Dataset START

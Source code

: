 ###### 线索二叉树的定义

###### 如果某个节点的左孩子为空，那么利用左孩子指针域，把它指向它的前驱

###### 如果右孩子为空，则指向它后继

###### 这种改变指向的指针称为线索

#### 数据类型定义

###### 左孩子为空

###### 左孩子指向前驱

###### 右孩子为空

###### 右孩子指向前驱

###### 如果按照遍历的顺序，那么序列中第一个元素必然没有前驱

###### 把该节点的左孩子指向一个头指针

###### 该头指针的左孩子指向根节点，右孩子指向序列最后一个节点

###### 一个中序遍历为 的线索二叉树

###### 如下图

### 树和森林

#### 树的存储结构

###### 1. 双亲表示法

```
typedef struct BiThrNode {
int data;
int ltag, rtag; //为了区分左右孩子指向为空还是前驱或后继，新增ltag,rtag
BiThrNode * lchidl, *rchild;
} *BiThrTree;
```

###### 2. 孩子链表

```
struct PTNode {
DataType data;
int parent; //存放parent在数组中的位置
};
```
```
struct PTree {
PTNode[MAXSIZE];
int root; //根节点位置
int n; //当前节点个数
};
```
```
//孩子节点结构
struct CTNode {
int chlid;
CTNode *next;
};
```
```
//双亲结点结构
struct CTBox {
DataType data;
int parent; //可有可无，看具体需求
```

Dataset END

* [What to produce]:
Scan the material above. Copy each line that holds the word "BiThrNode".

* [Solution for this task]:
typedef struct BiThrNode {
BiThrNode * lchidl, *rchild;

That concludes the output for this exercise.